● TO DO:
Every entry has to be output exactly, with none skipped.

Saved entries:
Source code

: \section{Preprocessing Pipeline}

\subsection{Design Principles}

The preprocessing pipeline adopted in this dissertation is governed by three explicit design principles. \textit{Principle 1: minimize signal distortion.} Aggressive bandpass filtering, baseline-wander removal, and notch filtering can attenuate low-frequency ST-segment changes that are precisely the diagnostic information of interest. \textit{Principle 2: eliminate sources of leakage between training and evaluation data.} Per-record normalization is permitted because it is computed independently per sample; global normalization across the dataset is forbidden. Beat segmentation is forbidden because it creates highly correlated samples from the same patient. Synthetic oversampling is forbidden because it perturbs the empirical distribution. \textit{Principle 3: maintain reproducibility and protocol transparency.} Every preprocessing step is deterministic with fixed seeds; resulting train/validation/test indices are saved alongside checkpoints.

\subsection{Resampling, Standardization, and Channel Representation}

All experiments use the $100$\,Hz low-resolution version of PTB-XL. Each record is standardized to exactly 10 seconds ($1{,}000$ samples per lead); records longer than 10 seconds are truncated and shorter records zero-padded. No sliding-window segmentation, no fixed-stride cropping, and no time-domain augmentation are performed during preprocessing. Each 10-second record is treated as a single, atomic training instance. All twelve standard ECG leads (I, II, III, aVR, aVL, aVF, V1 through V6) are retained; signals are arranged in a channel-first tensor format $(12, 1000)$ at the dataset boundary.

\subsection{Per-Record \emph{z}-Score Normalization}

● WRITTEN REPLY:
Source code

: \section{Preprocessing Pipeline}

\subsection{Design Principles}

The preprocessing pipeline adopted in this dissertation is governed by three explicit design principles. \textit{Principle 1: minimize signal distortion.} Aggressive bandpass filtering, baseline-wander removal, and notch filtering can attenuate low-frequency ST-segment changes that are precisely the diagnostic information of interest. \textit{Principle 2: eliminate sources of leakage between training and evaluation data.} Per-record normalization is permitted because it is computed independently per sample; global normalization across the dataset is forbidden. Beat segmentation is forbidden because it creates highly correlated samples from the same patient. Synthetic oversampling is forbidden because it perturbs the empirical distribution. \textit{Principle 3: maintain reproducibility and protocol transparency.} Every preprocessing step is deterministic with fixed seeds; resulting train/validation/test indices are saved alongside checkpoints.

\subsection{Resampling, Standardization, and Channel Representation}

All experiments use the $100$\,Hz low-resolution version of PTB-XL. Each record is standardized to exactly 10 seconds ($1{,}000$ samples per lead); records longer than 10 seconds are truncated and shorter records zero-padded. No sliding-window segmentation, no fixed-stride cropping, and no time-domain augmentation are performed during preprocessing. Each 10-second record is treated as a single, atomic training instance. All twelve standard ECG leads (I, II, III, aVR, aVL, aVF, V1 through V6) are retained; signals are arranged in a channel-first tensor format $(12, 1000)$ at the dataset boundary.

\subsection{Per-Record \emph{z}-Score Normalization}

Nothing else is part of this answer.